▶ _Exercise goal_
Look through the entries below and report every line that has "Returns".

▶ _Records shown_
══════════════════════════════
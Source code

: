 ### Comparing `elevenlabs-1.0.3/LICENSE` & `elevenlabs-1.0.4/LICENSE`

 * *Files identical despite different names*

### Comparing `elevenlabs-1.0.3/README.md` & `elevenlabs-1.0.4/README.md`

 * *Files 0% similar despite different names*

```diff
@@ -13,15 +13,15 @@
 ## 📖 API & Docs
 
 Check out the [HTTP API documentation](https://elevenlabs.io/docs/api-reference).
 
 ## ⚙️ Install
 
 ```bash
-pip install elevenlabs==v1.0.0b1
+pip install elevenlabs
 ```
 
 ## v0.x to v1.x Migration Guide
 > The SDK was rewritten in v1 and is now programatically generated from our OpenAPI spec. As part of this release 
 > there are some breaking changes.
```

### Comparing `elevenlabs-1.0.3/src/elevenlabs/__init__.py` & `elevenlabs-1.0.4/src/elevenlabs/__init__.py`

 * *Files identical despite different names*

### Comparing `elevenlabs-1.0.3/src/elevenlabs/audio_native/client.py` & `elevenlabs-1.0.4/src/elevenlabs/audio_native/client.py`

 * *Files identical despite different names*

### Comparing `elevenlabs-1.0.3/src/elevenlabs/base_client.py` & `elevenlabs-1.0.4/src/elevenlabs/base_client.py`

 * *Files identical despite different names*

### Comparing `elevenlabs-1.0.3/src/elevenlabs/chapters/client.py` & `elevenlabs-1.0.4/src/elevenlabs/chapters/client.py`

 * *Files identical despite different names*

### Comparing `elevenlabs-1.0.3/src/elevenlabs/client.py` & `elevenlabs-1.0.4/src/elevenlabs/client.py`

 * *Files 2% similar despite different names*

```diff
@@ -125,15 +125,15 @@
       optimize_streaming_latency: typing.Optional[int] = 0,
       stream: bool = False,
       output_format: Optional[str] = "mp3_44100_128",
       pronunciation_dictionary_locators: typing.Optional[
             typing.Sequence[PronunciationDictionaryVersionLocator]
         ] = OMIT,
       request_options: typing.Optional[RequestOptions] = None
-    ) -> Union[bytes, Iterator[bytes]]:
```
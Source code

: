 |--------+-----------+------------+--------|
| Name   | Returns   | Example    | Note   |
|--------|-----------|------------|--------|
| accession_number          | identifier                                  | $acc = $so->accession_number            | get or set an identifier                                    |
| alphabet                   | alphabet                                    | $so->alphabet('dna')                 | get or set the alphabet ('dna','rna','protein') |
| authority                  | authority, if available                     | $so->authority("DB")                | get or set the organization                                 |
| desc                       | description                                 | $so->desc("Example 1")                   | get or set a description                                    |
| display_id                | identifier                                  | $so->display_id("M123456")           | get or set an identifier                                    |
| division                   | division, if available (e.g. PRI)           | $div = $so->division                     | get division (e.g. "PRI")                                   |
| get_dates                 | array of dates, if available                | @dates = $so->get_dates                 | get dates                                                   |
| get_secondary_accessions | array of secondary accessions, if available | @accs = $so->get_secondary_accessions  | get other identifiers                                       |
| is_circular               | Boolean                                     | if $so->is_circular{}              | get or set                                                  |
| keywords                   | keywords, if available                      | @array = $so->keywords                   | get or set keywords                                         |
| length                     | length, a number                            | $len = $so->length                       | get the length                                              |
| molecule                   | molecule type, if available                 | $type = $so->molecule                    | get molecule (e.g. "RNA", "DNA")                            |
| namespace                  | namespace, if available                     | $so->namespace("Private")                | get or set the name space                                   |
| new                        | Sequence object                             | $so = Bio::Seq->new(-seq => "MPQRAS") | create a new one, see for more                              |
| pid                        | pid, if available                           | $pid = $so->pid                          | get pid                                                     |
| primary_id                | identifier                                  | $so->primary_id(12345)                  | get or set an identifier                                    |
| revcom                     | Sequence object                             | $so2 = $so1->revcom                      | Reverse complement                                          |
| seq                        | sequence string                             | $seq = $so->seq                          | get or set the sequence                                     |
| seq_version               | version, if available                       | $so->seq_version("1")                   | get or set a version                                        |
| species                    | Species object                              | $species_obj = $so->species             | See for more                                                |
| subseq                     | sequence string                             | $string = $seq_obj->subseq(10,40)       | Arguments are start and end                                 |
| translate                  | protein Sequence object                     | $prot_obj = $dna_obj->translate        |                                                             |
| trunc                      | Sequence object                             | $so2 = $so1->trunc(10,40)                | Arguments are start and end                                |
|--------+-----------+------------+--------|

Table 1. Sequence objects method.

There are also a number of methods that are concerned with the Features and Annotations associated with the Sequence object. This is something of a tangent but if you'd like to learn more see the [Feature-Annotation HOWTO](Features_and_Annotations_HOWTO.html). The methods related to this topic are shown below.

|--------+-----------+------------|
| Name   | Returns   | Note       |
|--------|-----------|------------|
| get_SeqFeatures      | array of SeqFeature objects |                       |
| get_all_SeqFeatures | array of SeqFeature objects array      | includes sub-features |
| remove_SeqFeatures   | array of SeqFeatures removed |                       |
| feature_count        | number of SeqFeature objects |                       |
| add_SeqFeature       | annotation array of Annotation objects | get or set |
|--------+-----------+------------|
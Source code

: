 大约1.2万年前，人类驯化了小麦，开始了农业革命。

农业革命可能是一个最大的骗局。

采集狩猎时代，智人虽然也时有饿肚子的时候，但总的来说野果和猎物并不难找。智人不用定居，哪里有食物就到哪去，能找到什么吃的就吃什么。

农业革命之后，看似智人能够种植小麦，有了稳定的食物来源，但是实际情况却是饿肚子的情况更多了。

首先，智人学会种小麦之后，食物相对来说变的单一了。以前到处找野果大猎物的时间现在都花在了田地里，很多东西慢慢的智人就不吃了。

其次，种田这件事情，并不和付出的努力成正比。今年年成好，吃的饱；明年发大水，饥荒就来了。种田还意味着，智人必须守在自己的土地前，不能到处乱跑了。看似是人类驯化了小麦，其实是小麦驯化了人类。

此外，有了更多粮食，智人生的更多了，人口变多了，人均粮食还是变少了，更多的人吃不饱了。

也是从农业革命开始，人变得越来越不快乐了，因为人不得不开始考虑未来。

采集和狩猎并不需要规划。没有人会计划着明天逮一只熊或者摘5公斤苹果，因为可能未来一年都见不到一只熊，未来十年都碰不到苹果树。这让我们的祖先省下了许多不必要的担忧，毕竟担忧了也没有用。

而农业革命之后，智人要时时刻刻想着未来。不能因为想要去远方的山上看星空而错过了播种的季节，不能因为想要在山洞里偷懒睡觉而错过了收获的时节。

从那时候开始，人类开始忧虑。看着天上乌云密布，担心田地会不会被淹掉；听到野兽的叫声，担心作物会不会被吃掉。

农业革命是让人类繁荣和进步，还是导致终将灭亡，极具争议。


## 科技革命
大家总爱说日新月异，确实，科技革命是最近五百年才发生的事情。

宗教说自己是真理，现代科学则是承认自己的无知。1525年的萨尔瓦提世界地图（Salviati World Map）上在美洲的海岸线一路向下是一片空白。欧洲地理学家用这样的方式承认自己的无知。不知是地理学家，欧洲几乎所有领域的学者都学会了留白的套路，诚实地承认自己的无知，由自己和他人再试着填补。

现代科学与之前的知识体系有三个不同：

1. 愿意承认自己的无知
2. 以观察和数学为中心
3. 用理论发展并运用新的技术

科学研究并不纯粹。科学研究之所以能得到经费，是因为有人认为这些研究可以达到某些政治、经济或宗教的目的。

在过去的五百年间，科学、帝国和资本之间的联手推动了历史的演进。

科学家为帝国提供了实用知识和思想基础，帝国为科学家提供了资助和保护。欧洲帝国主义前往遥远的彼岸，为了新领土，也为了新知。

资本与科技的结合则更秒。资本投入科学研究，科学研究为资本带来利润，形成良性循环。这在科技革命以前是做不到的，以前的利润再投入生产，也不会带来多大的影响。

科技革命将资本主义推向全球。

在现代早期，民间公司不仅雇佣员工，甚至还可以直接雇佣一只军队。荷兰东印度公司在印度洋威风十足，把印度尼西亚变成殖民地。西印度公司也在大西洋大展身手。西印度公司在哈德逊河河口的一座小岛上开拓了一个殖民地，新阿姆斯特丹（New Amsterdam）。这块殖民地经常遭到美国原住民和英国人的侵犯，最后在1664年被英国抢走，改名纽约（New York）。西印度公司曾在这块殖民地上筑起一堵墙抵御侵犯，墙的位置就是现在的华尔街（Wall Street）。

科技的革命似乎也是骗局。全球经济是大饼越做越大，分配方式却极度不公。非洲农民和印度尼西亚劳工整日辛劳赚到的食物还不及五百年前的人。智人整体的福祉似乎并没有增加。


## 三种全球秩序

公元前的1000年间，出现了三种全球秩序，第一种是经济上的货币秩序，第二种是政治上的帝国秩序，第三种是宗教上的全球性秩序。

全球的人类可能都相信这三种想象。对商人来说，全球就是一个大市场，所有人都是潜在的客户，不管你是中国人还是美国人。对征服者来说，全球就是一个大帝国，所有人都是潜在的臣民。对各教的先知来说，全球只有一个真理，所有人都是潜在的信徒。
══════════════════════════════
▶ _Result_
| Name   | Returns   | Example    | Note   |
| Name   | Returns   | Note       |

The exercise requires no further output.